I was under the impression that Hostess were out of money, no longer profitable, and could no longer afford to pay the earlier negotiated wages and benefits. So you're suggesting that Hostess was doing just fine, but the whole bankruptcy was just a conspiracy to screw the unions?
Please tell me if I understand what you're saying: Hostess did not offer ALL of their employees a package that would allow them to get credit from the bank and continue operations, without laying off their entire workforce? Hostess didn't offer a package that their (larger-than-the-baker's-union) Teamster union agreed upon? If they had plenty of money and were still profitable, how would a bankruptcy court (and their auditors) grant them the status of chapter 11? Chapter 7? Or...in the case of a legitimate Chapter 7 bankruptcy, how can Hostess replace their former union workers with contract workers from staffing agencies when they are no longer in business?
I think that we may have different understandings of how bankruptcy works. They are liquidating - Hostess is no longer a company. Their assets (e.g. brands, recipes, factories) will be sold to pay off their debt. This will be overseen by the courts - and Hostess' creditors will likely be paid back a fraction of what they are owed. The private shareholders will be the last to get paid out of the liquidation, and it is very likely that they will get nothing. Am I wrong about this?
If we have such different understandings of how bankruptcy works, I'm not sure that we will agree on how (or if) it should be reformed. I suggest reading up on bankruptcy. If we're talking about the same thing, it will be easier to have an informed discussion.
-Turkey
so if the CEO took zero compensation, he could pay everyone $216.21 more per year, or $8.31 per pay check, 10.3 cents more per hour.
I haven't run your numbers, but even if you're correct, assuming that the workers are just making it on current pay checks (probably not) then $216 per year means that the kids can have a Christmas, or you can go to the movies once in a while, or eat pizza or something "luxurious".
If Hostess was being run as a viable business, instead of being bleed dry by the current owners, there would be money to pay the employees reasonably. It's not the unions, it's the leeches.
You have the same whining going on at Papa John's where the CEO John Schnatter claims that to "Obamacare" forcing him actually to treat his employees reasonably and provide health insurance will cost $5 to $8 million for insuring more workers would mean 10 to 14 cents a pizza. Assuming that's true, then Schnatter's $2.7 million compensation package personally accounts for about 5 cents per pizza.

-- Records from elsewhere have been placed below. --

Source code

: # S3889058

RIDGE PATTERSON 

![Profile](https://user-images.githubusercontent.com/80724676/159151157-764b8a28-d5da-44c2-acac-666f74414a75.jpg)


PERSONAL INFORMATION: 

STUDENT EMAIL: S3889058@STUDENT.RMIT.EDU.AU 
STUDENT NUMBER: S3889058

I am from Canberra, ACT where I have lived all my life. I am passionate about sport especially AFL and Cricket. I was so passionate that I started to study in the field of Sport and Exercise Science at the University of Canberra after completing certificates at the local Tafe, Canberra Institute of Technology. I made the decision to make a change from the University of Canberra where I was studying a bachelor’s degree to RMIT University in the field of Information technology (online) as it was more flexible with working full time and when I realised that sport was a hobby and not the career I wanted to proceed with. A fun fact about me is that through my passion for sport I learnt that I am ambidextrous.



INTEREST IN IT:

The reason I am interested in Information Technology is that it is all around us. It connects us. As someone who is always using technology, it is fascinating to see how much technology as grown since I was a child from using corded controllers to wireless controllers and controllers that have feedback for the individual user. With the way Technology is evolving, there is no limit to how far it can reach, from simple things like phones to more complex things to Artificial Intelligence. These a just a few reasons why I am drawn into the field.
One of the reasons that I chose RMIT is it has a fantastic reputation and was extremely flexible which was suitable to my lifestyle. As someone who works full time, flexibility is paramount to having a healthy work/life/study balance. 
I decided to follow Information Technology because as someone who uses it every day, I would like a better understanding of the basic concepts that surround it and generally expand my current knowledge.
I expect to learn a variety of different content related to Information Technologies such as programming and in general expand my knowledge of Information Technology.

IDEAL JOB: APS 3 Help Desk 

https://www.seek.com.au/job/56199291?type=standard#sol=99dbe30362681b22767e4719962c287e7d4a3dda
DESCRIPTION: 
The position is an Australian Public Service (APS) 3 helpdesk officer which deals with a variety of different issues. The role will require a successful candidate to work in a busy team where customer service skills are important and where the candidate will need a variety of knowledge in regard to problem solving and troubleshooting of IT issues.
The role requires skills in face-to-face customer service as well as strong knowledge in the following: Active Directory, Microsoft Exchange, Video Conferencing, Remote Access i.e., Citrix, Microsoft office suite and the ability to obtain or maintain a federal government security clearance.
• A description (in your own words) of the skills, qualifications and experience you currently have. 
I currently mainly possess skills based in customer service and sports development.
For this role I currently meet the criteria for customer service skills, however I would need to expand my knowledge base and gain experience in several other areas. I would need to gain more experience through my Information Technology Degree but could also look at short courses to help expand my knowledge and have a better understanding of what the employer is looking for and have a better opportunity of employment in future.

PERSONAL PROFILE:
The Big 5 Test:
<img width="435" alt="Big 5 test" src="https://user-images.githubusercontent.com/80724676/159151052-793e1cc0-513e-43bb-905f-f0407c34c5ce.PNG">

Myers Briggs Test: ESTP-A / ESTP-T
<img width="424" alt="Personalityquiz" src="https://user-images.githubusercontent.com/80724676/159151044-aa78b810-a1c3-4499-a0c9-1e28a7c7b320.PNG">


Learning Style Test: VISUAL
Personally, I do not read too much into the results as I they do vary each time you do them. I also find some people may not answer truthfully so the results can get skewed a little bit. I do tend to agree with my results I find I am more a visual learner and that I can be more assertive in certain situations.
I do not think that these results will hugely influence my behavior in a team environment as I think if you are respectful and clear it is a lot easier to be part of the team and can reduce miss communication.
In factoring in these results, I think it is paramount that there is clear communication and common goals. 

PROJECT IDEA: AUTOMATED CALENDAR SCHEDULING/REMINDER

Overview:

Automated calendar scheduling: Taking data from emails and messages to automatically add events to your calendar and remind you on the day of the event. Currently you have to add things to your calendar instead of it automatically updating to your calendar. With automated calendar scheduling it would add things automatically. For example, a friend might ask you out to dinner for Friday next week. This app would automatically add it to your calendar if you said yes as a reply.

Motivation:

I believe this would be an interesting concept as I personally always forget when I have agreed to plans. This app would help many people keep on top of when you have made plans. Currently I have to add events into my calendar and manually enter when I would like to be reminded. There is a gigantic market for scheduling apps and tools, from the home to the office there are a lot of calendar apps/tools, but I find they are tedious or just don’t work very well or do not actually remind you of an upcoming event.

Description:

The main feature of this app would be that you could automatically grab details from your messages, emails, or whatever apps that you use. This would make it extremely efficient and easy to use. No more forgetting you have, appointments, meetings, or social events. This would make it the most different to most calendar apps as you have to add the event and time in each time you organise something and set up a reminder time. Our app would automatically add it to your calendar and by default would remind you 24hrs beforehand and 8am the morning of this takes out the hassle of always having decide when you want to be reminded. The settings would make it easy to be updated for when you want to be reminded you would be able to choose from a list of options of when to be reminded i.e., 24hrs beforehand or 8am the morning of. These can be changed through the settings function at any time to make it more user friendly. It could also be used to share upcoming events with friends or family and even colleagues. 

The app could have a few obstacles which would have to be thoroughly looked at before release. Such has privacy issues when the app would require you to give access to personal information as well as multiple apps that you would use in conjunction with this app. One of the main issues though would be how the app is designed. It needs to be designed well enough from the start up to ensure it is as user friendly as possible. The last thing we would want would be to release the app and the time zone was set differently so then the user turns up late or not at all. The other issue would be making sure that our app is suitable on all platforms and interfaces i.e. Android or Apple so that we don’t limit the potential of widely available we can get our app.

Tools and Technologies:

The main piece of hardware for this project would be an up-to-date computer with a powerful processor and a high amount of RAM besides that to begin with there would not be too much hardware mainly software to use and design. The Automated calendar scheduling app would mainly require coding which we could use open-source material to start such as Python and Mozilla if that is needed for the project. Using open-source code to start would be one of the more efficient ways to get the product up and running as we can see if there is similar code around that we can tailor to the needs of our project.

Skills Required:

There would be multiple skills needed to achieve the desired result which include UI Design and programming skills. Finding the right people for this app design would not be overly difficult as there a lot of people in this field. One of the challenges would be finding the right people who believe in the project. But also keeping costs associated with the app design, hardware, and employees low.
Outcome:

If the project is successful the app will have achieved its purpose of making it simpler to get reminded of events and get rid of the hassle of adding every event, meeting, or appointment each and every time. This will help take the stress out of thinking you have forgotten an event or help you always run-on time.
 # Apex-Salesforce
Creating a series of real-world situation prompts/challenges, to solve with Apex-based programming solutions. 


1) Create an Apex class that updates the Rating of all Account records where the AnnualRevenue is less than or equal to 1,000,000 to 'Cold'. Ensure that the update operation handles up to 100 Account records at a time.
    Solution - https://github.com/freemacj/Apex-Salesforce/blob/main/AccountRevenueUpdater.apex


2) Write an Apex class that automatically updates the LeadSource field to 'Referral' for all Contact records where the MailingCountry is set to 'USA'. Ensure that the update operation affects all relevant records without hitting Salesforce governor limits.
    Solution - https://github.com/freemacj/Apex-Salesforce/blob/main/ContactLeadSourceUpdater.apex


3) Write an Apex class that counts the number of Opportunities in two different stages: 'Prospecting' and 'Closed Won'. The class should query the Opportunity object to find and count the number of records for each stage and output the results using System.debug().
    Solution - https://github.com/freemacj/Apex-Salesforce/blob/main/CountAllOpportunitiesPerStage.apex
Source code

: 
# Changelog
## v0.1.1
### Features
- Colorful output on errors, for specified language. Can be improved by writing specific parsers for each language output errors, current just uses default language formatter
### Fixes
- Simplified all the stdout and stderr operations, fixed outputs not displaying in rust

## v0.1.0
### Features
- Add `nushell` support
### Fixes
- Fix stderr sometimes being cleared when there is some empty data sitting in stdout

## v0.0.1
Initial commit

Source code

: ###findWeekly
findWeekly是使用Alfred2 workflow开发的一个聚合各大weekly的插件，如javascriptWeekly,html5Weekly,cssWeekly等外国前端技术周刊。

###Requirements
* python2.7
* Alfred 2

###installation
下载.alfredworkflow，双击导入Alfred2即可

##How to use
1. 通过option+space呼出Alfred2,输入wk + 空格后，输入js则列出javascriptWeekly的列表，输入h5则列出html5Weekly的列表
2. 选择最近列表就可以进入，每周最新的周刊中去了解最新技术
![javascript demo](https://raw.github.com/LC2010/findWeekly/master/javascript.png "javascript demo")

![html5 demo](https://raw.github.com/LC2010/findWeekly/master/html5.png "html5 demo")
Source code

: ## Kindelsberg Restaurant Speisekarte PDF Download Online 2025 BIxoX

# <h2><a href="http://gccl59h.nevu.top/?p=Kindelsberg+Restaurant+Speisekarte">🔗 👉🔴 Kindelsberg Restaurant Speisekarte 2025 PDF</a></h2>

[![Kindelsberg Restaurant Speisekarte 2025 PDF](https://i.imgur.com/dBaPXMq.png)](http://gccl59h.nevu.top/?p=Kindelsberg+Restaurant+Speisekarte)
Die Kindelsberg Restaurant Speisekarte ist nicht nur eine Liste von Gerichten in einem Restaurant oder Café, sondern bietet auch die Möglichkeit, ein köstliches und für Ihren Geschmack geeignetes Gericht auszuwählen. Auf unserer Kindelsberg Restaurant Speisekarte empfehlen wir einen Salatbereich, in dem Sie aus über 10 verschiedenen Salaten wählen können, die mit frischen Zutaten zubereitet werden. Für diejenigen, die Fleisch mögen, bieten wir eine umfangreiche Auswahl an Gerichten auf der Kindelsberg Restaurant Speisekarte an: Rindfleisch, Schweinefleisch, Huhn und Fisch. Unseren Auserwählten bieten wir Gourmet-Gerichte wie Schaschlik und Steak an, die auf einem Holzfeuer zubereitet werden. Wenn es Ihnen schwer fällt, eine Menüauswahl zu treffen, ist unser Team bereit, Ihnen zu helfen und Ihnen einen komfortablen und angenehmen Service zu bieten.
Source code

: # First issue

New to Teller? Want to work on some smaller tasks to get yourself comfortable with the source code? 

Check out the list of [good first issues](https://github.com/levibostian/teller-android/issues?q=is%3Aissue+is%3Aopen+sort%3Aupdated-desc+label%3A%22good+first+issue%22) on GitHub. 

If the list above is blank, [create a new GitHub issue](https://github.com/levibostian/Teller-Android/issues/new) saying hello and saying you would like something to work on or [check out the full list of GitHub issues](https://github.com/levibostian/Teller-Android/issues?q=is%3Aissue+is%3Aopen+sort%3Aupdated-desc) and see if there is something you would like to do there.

It's not really an issue of money, it's a matter of control. The bosses piss on the workers and that's "free market". The workers organize to try and get some respect and a living wage, that a slave revolt.
The workers thought management was bluffing but oddly they really did not have large bags of gold they slept on.
Some of them did:
"Within a month of taking over, Rayburn had to preside over a public-relations fiasco. Some unsecured creditors had informed the court that last summer -- as the company was crumbling -- four top Hostess executives received raises of up to 80%."
"Hostess pays Rayburn $125,000 a month, according to court filings. At the same time Rayburn became CEO, Gephardt's son Matthew, 41, the COO of the Gephardt Group, was put on the Hostess board as a $100,000-a-year independent director"
Source: http://management.fortune.cnn.com/2012/07/26/hostess-twinkies-bankrupt/
And this was going on last year at the same time that the company was headed into bankruptcy again and management was asking for even more deep concessions from workers. From this and other things I have read, I get the impression that Hostess is a typical large company dealing with typical liability and productivity problems that couldn't manage through it.
Destroying a company never benefits executives.
How does shit like this get modded up? Does no one remember SCO? Does "private equity" mean nothing to you? There are plenty of ways that executives can profit by pillaging the companies they are supposed to manage.